GCJ---The GNU Compiler for Java

by
Weiqi Gao, Principal Software Engineer
Object Computing, Inc. (OCI)

Introduction

GCJ, a radically traditional(*) Free Software implementation of the Java language, has been part of GCC since the 3.0 release in June 2001. Currently at version 3.2.1, it is supported on GNU/Linux on Pentium, Itanium, Alpha, PowerPC and AMD Hammer, FreeBSD on Pentium, Solaris on SPARC and more.
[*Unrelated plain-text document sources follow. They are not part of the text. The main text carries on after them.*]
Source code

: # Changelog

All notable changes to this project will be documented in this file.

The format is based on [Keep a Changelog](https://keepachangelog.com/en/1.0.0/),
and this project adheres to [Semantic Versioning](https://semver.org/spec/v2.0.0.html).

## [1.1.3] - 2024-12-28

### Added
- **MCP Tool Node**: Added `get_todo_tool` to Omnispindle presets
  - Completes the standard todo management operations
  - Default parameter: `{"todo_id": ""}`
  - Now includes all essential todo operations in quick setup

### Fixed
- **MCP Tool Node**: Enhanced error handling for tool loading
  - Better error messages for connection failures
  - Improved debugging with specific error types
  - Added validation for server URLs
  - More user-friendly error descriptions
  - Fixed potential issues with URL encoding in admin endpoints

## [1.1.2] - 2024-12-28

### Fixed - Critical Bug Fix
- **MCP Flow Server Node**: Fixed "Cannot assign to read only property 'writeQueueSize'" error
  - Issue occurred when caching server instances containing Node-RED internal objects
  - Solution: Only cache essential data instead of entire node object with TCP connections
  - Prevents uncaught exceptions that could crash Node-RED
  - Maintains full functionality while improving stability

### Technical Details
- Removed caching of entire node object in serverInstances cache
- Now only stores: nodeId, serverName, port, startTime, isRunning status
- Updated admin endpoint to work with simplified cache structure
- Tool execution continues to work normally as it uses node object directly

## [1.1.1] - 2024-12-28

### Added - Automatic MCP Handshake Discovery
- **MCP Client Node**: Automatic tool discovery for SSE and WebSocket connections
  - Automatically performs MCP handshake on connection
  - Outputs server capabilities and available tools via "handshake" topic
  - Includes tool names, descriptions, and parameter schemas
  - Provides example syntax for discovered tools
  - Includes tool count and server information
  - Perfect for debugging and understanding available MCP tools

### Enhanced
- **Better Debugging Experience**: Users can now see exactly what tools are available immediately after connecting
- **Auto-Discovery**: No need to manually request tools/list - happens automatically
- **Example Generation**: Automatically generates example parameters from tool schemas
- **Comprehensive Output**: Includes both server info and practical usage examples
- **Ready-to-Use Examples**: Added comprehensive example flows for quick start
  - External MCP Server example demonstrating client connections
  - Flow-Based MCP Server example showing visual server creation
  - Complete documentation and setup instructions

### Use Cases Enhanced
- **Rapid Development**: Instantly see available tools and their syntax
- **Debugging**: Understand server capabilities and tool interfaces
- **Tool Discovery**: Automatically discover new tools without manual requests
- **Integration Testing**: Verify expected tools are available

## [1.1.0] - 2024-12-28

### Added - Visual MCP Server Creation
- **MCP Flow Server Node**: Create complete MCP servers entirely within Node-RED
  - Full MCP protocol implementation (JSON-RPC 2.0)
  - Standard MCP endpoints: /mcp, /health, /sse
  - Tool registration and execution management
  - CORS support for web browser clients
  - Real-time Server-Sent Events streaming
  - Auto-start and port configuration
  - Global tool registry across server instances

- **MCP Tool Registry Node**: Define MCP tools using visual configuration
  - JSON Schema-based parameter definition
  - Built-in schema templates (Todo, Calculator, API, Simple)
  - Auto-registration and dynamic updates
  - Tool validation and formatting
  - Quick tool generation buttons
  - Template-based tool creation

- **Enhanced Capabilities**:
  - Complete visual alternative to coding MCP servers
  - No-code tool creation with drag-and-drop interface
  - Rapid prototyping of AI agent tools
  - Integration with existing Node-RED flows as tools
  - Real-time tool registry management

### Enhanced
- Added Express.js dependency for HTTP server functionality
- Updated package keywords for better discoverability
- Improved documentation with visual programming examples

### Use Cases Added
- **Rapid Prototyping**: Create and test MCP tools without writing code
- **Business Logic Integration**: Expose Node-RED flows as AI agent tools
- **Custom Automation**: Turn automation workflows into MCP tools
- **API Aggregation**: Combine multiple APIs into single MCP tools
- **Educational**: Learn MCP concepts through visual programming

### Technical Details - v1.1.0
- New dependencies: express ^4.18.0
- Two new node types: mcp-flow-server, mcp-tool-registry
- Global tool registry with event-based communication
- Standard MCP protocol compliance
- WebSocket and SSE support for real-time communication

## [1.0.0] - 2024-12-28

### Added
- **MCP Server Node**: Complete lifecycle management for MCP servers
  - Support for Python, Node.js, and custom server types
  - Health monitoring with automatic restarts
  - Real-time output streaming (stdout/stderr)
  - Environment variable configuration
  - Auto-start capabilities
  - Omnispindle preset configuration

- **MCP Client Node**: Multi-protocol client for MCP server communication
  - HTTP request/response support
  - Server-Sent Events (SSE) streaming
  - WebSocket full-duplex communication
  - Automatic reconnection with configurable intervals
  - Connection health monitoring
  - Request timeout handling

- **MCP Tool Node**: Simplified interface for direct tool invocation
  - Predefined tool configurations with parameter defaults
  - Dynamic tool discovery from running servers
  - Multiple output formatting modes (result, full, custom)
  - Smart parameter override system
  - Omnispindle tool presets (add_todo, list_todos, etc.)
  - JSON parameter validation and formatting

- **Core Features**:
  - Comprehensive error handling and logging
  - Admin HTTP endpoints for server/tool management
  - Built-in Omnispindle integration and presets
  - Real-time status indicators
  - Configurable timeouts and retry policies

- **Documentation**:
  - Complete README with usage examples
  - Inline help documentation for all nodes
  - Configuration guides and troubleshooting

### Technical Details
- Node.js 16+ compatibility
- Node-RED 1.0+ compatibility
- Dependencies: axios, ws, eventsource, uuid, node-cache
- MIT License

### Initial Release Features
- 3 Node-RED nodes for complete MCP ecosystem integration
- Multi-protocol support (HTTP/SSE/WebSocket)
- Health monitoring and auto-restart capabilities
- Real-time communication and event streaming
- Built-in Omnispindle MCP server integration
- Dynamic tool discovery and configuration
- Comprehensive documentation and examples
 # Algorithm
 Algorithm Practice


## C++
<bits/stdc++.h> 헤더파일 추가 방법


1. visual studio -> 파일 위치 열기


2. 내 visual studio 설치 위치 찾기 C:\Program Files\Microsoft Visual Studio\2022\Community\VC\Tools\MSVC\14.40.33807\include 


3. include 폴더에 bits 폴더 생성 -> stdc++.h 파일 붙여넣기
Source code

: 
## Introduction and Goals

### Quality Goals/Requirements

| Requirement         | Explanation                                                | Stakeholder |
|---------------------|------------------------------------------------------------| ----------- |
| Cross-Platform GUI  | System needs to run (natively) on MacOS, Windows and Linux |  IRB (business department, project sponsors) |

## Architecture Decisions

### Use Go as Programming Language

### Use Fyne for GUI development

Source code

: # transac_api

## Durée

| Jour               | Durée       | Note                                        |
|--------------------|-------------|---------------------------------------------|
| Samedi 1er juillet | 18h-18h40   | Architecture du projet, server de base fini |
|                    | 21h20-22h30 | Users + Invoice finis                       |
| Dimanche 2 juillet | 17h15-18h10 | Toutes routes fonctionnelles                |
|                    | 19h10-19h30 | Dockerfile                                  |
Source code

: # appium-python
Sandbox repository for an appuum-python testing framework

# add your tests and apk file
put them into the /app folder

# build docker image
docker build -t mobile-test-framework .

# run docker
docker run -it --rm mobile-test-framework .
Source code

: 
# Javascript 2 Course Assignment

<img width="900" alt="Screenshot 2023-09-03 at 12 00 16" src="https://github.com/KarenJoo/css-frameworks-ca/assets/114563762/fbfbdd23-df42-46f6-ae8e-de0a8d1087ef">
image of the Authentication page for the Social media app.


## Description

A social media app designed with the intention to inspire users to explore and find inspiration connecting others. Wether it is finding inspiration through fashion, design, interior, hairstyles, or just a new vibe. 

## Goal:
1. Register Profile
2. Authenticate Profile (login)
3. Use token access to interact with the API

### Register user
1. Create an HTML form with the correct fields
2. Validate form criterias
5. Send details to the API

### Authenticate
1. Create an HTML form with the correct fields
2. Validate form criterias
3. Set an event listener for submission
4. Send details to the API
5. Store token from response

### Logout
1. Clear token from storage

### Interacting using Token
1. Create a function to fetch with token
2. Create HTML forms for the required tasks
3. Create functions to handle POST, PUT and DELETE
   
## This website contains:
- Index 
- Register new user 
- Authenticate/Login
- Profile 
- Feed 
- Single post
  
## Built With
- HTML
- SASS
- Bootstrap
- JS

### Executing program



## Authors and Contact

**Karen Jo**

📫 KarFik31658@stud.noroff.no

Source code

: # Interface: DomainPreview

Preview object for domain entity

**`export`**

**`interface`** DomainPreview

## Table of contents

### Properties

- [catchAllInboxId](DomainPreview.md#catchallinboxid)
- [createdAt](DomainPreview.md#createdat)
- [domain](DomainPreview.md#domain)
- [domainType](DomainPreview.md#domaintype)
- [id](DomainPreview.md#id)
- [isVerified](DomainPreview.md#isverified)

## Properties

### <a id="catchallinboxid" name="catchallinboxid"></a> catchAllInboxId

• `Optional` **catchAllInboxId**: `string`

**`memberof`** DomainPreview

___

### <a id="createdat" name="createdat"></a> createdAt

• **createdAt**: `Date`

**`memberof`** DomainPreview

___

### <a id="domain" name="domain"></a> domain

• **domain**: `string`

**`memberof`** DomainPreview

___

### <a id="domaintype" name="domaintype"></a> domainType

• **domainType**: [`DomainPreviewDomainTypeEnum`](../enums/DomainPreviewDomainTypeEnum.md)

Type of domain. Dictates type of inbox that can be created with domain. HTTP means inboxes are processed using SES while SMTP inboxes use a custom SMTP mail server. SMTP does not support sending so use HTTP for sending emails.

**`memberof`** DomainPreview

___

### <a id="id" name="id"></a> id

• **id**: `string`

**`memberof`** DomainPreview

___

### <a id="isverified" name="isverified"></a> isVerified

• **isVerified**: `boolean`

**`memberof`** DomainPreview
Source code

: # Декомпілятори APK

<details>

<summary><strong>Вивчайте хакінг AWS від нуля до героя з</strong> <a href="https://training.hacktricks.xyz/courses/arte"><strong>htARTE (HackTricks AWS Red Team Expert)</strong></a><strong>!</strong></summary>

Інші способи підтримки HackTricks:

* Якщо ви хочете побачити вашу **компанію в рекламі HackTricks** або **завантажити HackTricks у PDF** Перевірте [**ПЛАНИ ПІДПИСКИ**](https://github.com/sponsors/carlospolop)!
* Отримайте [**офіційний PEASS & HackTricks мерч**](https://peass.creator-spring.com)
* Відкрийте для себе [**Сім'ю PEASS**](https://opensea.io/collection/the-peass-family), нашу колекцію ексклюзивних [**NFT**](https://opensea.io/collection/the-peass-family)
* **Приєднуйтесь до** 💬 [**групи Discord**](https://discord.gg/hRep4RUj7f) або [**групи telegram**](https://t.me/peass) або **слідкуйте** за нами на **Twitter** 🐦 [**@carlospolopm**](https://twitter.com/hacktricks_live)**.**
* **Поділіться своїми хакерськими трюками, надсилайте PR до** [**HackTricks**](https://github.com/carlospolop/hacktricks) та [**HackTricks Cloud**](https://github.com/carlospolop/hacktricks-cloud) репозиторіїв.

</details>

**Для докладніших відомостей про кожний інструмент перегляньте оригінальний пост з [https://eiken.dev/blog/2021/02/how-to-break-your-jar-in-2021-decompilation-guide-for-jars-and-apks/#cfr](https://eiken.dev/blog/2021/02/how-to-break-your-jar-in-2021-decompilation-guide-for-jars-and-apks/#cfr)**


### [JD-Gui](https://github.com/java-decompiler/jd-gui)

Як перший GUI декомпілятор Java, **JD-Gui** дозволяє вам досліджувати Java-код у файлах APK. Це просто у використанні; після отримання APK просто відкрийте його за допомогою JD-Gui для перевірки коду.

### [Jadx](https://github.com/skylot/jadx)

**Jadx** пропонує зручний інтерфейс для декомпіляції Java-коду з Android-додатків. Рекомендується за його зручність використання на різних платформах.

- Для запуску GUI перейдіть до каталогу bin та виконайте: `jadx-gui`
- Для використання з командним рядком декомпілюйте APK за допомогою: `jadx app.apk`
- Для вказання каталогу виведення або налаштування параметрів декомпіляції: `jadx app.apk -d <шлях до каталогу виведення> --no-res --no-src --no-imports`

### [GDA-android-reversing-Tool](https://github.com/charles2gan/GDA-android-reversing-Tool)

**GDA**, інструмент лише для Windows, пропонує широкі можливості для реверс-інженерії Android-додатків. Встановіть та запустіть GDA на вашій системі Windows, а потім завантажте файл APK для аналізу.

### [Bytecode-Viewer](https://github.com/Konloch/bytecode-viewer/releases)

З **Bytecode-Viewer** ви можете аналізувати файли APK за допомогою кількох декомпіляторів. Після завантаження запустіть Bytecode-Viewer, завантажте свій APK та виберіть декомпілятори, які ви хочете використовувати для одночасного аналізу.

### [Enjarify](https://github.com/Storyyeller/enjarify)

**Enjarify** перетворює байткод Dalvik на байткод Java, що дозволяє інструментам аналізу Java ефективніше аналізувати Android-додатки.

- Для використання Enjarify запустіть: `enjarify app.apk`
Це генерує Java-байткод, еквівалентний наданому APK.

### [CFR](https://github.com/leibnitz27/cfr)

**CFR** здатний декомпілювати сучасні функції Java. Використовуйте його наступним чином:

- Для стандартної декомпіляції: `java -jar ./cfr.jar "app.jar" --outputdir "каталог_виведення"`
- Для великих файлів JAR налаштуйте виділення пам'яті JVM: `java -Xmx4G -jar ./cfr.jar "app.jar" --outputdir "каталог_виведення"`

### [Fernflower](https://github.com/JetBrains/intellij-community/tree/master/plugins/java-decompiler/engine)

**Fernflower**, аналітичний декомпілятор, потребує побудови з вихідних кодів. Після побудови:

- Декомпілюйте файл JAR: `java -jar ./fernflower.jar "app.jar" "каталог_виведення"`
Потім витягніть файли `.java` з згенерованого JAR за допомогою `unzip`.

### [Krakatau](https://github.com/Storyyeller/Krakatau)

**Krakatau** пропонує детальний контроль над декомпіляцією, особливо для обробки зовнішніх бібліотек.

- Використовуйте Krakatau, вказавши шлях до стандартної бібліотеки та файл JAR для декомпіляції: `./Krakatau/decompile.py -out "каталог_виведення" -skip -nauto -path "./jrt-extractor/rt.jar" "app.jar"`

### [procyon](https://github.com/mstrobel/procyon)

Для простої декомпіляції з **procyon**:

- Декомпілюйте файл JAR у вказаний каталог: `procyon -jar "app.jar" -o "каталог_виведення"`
Support for Windows using MinGW is also available.

It can compile Java source code to either Java bytecode (class files) or native machine code. It can also compile Java bytecode to native machine code. GCJ native code can be executables or shared libraries.

GCJ's Java implementation is not complete. Notable omissions include AWT and Swing. However most other Java features are supported, including collections, networking, reflection, serialization, JNI and RMI.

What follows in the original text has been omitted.